A document stamped “Hearing Officer’s Proposed Decision and Order” can be a mind-numbing recitation of findings of fact and conclusions of law. Not so in the case of Monday’s report by David Day, a state deputy attorney general who presided over last week’s hearing on a state emergency order curbing the Navy’s use of underground fuel tanks at Red Hill.
In the world of officialdom, this missive is a thriller: “Everything about this evidence spoke three words: disaster, crisis, emergency.” Day called the Red Hill facility “a metaphorical ticking time bomb,” sitting above an aquifer critical to Oahu’s water supply. And the zingers kept coming.
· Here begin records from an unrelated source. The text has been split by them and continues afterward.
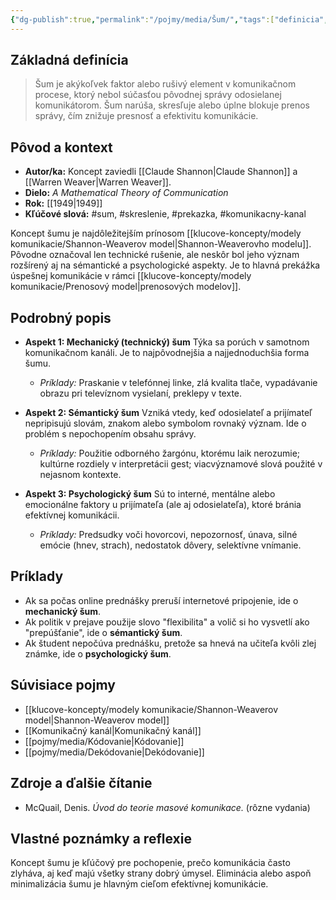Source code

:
 ```yaml
---
{"dg-publish":true,"permalink":"/pojmy/media/Šum/","tags":["definicia","teoria-komunikacie","koncept"],"created":"2025-06-21T03:39:20.114+02:00","updated":"2025-06-28T19:48:45.276+02:00"}
---
```



## Základná definícia

> Šum je akýkoľvek faktor alebo rušivý element v komunikačnom procese, ktorý nebol súčasťou pôvodnej správy odosielanej komunikátorom. Šum narúša, skresľuje alebo úplne blokuje prenos správy, čím znižuje presnosť a efektivitu komunikácie.

## Pôvod a kontext

* **Autor/ka:** Koncept zaviedli [[Claude Shannon\|Claude Shannon]] a [[Warren Weaver\|Warren Weaver]].
* **Dielo:** *A Mathematical Theory of Communication*
* **Rok:** [[1949\|1949]]
* **Kľúčové slová:** #sum, #skreslenie, #prekazka, #komunikacny-kanal

Koncept šumu je najdôležitejším prínosom [[klucove-koncepty/modely komunikacie/Shannon-Weaverov model\|Shannon-Weaverovho modelu]]. Pôvodne označoval len technické rušenie, ale neskôr bol jeho význam rozšírený aj na sémantické a psychologické aspekty. Je to hlavná prekážka úspešnej komunikácie v rámci [[klucove-koncepty/modely komunikacie/Prenosový model\|prenosových modelov]].

## Podrobný popis

* **Aspekt 1: Mechanický (technický) šum**
    Týka sa porúch v samotnom komunikačnom kanáli. Je to najpôvodnejšia a najjednoduchšia forma šumu.
    * *Príklady:* Praskanie v telefónnej linke, zlá kvalita tlače, vypadávanie obrazu pri televíznom vysielaní, preklepy v texte.

* **Aspekt 2: Sémantický šum**
    Vzniká vtedy, keď odosielateľ a prijímateľ nepripisujú slovám, znakom alebo symbolom rovnaký význam. Ide o problém s nepochopením obsahu správy.
    * *Príklady:* Použitie odborného žargónu, ktorému laik nerozumie; kultúrne rozdiely v interpretácii gest; viacvýznamové slová použité v nejasnom kontexte.

* **Aspekt 3: Psychologický šum**
    Sú to interné, mentálne alebo emocionálne faktory u prijímateľa (ale aj odosielateľa), ktoré bránia efektívnej komunikácii.
    * *Príklady:* Predsudky voči hovorcovi, nepozornosť, únava, silné emócie (hnev, strach), nedostatok dôvery, selektívne vnímanie.

## Príklady

* Ak sa počas online prednášky preruší internetové pripojenie, ide o **mechanický šum**.
* Ak politik v prejave použije slovo "flexibilita" a volič si ho vysvetlí ako "prepúšťanie", ide o **sémantický šum**.
* Ak študent nepočúva prednášku, pretože sa hnevá na učiteľa kvôli zlej známke, ide o **psychologický šum**.

## Súvisiace pojmy

* [[klucove-koncepty/modely komunikacie/Shannon-Weaverov model\|Shannon-Weaverov model]]
* [[Komunikačný kanál\|Komunikačný kanál]]
* [[pojmy/media/Kódovanie\|Kódovanie]]
* [[pojmy/media/Dekódovanie\|Dekódovanie]]

## Zdroje a ďalšie čítanie

* McQuail, Denis. *Úvod do teorie masové komunikace.* (rôzne vydania)

## Vlastné poznámky a reflexie

Koncept šumu je kľúčový pre pochopenie, prečo komunikácia často zlyháva, aj keď majú všetky strany dobrý úmysel. Eliminácia alebo aspoň minimalizácia šumu je hlavným cieľom efektívnej komunikácie.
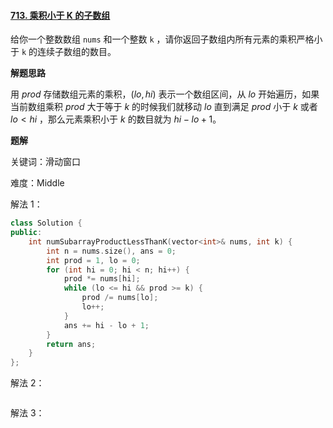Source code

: #### [713. 乘积小于 K 的子数组](https://leetcode.cn/problems/subarray-product-less-than-k/)

给你一个整数数组 `nums` 和一个整数 `k` ，请你返回子数组内所有元素的乘积严格小于 `k` 的连续子数组的数目。

**解题思路**

用 $prod$ 存储数组元素的乘积，$(lo, hi)$ 表示一个数组区间，从 $lo$ 开始遍历，如果当前数组乘积 $prod$ 大于等于 $k$ 的时候我们就移动 $lo$ 直到满足 $prod$ 小于 $k$  或者 $lo < hi$ ，那么元素乘积小于 $k$ 的数目就为 $hi - lo + 1$。

 **题解**

关键词：滑动窗口

难度：Middle

解法 1：

```c++
class Solution {
public:
    int numSubarrayProductLessThanK(vector<int>& nums, int k) {
        int n = nums.size(), ans = 0;
        int prod = 1, lo = 0;
        for (int hi = 0; hi < n; hi++) {
            prod *= nums[hi];
            while (lo <= hi && prod >= k) {
                prod /= nums[lo];
                lo++;
            }
            ans += hi - lo + 1;
        }
        return ans;
    }
};
```

解法 2：

```c++

```

解法 3：

```c++

```

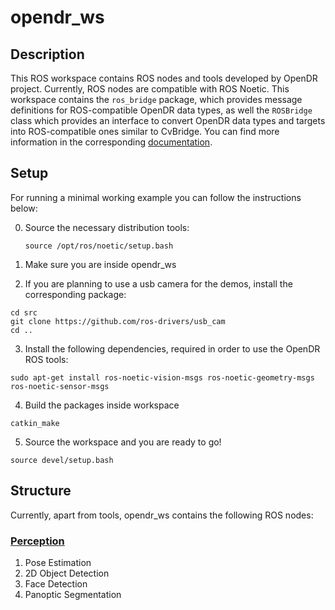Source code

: # opendr_ws

## Description
This ROS workspace contains ROS nodes and tools developed by OpenDR project. Currently, ROS nodes are compatible with ROS Noetic.
This workspace contains the `ros_bridge` package, which provides message definitions for ROS-compatible OpenDR data types,
as well the `ROSBridge` class which provides an interface to convert OpenDR data types and targets into ROS-compatible
ones similar to CvBridge. You can find more information in the corresponding [documentation](../../docs/reference/rosbridge.md).


## Setup
For running a minimal working example you can follow the instructions below:

0. Source the necessary distribution tools:

   ```source /opt/ros/noetic/setup.bash```

1. Make sure you are inside opendr_ws
2. If you are planning to use a usb camera for the demos, install the corresponding package:

```shell
cd src
git clone https://github.com/ros-drivers/usb_cam
cd ..
```
3. Install the following dependencies, required in order to use the OpenDR ROS tools:
```shell
sudo apt-get install ros-noetic-vision-msgs ros-noetic-geometry-msgs ros-noetic-sensor-msgs
```
4. Build the packages inside workspace
```shell
catkin_make
```
5. Source the workspace and you are ready to go!
```shell
source devel/setup.bash
```
## Structure

Currently, apart from tools, opendr_ws contains the following ROS nodes:

### [Perception](src/perception/README.md)
1. Pose Estimation
2. 2D Object Detection
3. Face Detection
4. Panoptic Segmentation
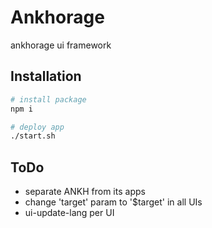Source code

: # Ankhorage

ankhorage ui framework

## Installation

```bash
# install package
npm i

# deploy app
./start.sh
```

## ToDo

- separate ANKH from its apps
- change 'target' param to '$target' in all UIs
- ui-update-lang per UI
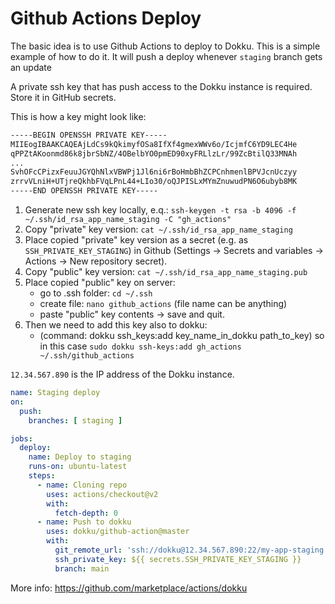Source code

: # Github Actions Deploy

The basic idea is to use Github Actions to deploy to Dokku. This is a simple example of how to do it. It will push a deploy whenever `staging` branch gets an update

A private ssh key that has push access to the Dokku instance is required. Store it in GitHub secrets.

This is how a key might look like:

```bash
-----BEGIN OPENSSH PRIVATE KEY-----
MIIEogIBAAKCAQEAjLdCs9kQkimyfOSa8IfXf4gmexWWv6o/IcjmfC6YD9LEC4He
qPPZtAKoonmd86k8jbrSbNZ/4OBelbYO0pmED90xyFRLlzLr/99ZcBtilQ33MNAh
...
SvhOFcCPizxFeuuJGYQhNlxVBWPj1Jl6ni6rBoHmbBhZCPCnhmenlBPVJcnUczyy
zrrvVLniH+UTjreQkhbFVqLPnL44+LIo30/oQJPISLxMYmZnuwudPN6O6ubyb8MK
-----END OPENSSH PRIVATE KEY-----
```

1. Generate new ssh key locally, e.q.: `ssh-keygen -t rsa -b 4096 -f ~/.ssh/id_rsa_app_name_staging -C "gh_actions"`
2. Copy "private" key version: `cat ~/.ssh/id_rsa_app_name_staging`
3. Place copied "private" key version as a secret (e.g. as `SSH_PRIVATE_KEY_STAGING`) in Github (Settings -> Secrets and variables -> Actions -> New repository secret). 
4. Copy "public" key version: `cat ~/.ssh/id_rsa_app_name_staging.pub`
5. Place copied "public" key on server: 
   - go to .ssh folder: `cd ~/.ssh`
   - create file: `nano github_actions` (file name can be anything)
   - paste "public" key contents -> save and quit.
6. Then we need to add this key also to dokku:
   - (command: dokku ssh_keys:add key_name_in_dokku path_to_key) so in this case `sudo dokku ssh-keys:add gh_actions ~/.ssh/github_actions`

`12.34.567.890` is the IP address of the Dokku instance.

```yaml
name: Staging deploy
on:
  push:
    branches: [ staging ]

jobs:
  deploy:
    name: Deploy to staging
    runs-on: ubuntu-latest
    steps:
      - name: Cloning repo
        uses: actions/checkout@v2
        with:
          fetch-depth: 0
      - name: Push to dokku
        uses: dokku/github-action@master
        with:
          git_remote_url: 'ssh://dokku@12.34.567.890:22/my-app-staging'
          ssh_private_key: ${{ secrets.SSH_PRIVATE_KEY_STAGING }}
          branch: main
```

More info: https://github.com/marketplace/actions/dokku
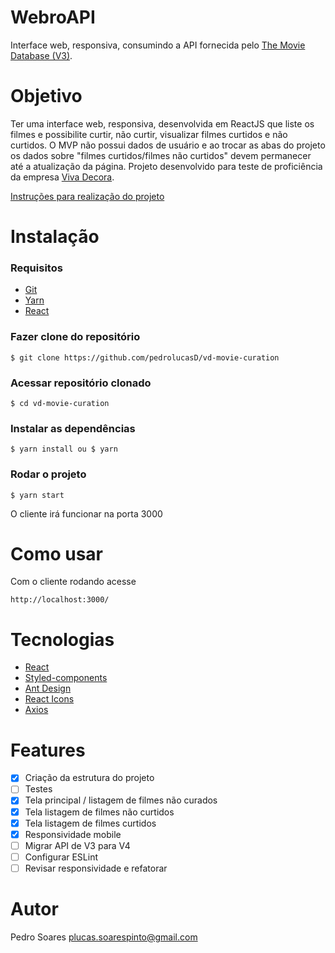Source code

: # WebroAPI

Interface web, responsiva, consumindo a API fornecida pelo [The Movie Database (V3)](https://www.themoviedb.org).


# Objetivo

Ter uma interface web, responsiva, desenvolvida em ReactJS que liste os filmes e possibilite curtir, não curtir, visualizar filmes curtidos e não curtidos. O MVP não possui dados de usuário e ao trocar as abas do projeto os dados sobre "filmes curtidos/filmes não curtidos" devem permanecer até a atualização da página.
Projeto desenvolvido para teste de proficiência da empresa [Viva Decora](https://www.vivadecora.com.br/).

[Instruções para realização do projeto](https://github.com/vivadecora/projeto-front-end-vivadecora-nao-fazer-fork)

# Instalação
### Requisitos
- [Git](https://git-scm.com/book/en/v2/Getting-Started-Installing-Git)
- [Yarn](https://yarnpkg.com/getting-started)
- [React](https://pt-br.reactjs.org/)

### Fazer clone do repositório
```
$ git clone https://github.com/pedrolucasD/vd-movie-curation
```
### Acessar repositório clonado
```
$ cd vd-movie-curation
```
### Instalar as dependências
```
$ yarn install ou $ yarn
```

### Rodar o projeto
```
$ yarn start
```
O cliente irá funcionar na porta 3000

# Como usar
Com o cliente rodando acesse
```
http://localhost:3000/
```

# Tecnologias
- [React](https://pt-br.reactjs.org/)
- [Styled-components](https://styled-components.com/)
- [Ant Design](https://ant.design/)
- [React Icons](https://react-icons.github.io/react-icons/)
- [Axios](https://www.npmjs.com/package/axios)

# Features
- [x] Criação da estrutura do projeto
- [ ] Testes
- [x] Tela principal / listagem de filmes não curados
- [x] Tela listagem de filmes não curtidos
- [x] Tela listagem de filmes curtidos
- [x] Responsividade mobile
- [ ] Migrar API de V3 para V4
- [ ] Configurar ESLint
- [ ] Revisar responsividade e refatorar

# Autor
Pedro Soares
plucas.soarespinto@gmail.com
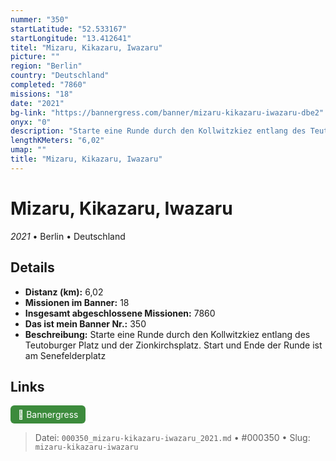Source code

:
 ```yaml
---
nummer: "350"
startLatitude: "52.533167"
startLongitude: "13.412641"
titel: "Mizaru, Kikazaru, Iwazaru"
picture: ""
region: "Berlin"
country: "Deutschland"
completed: "7860"
missions: "18"
date: "2021"
bg-link: "https://bannergress.com/banner/mizaru-kikazaru-iwazaru-dbe2"
onyx: "0"
description: "Starte eine Runde durch den Kollwitzkiez entlang des Teutoburger Platz und der Zionkirchsplatz.\nStart und Ende der Runde ist am Senefelderplatz"
lengthKMeters: "6,02"
umap: ""
title: "Mizaru, Kikazaru, Iwazaru"
---
```

# Mizaru, Kikazaru, Iwazaru

*2021* • Berlin • Deutschland



## Details
- **Distanz (km):** 6,02
- **Missionen im Banner:** 18
- **Insgesamt abgeschlossene Missionen:** 7860
- **Das ist mein Banner Nr.:** 350
- **Beschreibung:** Starte eine Runde durch den Kollwitzkiez entlang des Teutoburger Platz und der Zionkirchsplatz.
Start und Ende der Runde ist am Senefelderplatz


## Links
<div style="margin-top: 0.5em;">
<a href="https://bannergress.com/banner/mizaru-kikazaru-iwazaru-dbe2" target="_blank" style="display:inline-block;margin-right:8px;padding:6px 12px;background-color:#3c8b3c;color:white;text-decoration:none;border-radius:6px;">🔗 Bannergress</a>

</div>


> Datei: `000350_mizaru-kikazaru-iwazaru_2021.md` • #000350 • Slug: `mizaru-kikazaru-iwazaru`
Day’s finding runs 32 pages, little of it kind to the Navy. He allowed that the military agency has labored to mitigate the effects of a fuel leak that contaminated drinking water in the Joint Base Pearl Harbor-Hickam area. But he said, very rightly, that the Navy did not respond in time, did not warn residents their water was “poisoned with fuel,” doesn’t know the full extent of the contamination or what to do about the root causes and — most importantly — can’t keep it from happening again.
In short, he ruled that the state Department of Health’s emergency order should be upheld in full, including its call to empty the Red Hill tanks and cease operations until the Navy can prove the facility is safe.
His is not the final word. The Navy has until 5 p.m. today to file objections, then the Department of Health has 30 days to issue a final decision. The Navy could drag it on, seeking court intervention. It should not.
Day’s conclusions are a major slap down. He even said that the importance of the Red Hill tanks to military operations “carries no substantial weight” in the context of a proceeding focused on protecting people’s health and the environment. The Navy’s oft- repeated refrain tying the underground tanks to national security isn’t getting traction in this arena.
So, what now, Navy?
Ernest Lau, manager and chief engineer for the city Board of Water Supply, had this advice: “I would ask the Navy to just wake up.” In a statement Tuesday supporting Day’s ruling, Lau said the Navy must cut straight to moving the fuel if it is to have any hope of rebuilding trust with the community.
He’s right. The most efficient course of action is to stop arguing and put that energy toward finding a permanent alternative to the aging, perilous underground fuel system — away from our priceless aquifer, which on balance is more critical than anything else.
Day called the history of fuel releases at Red Hill “damning,” and noted testimony that more than 5,000 gallons per year could be leaking undetected. The probability of a 1,000 to 30,000 gallon leak over the next five years is approximately 80%, his ruling stated, going up to 99.8% — just about guaranteed — within 20 years.
To secure safe storage elsewhere could take years and cost millions — billions, by the Navy’s estimate. It will be a massive endeavor just to move so much fuel, and every storage alternative will have its own risk.
One possible home for a good third of the Navy’s fuel has already been identified: Par Hawaii, a private refinery and fuel distribution company at Campbell Industrial Park. The Navy also has its own above-ground storage. Neither option is as direct as the Red Hill system of tanks and pipes linked to the military sites that service the ships and planes of the Pacific Fleet. We all know it’s not a simple matter of trading one facility for another, but more time spent dithering means more cost and more delay when it all becomes inevitable.
Better to focus effort and brain power on the ultimate solution, rather than on hanging onto a facility that — to quote Day yet again — “has reached the end-of-life phase.”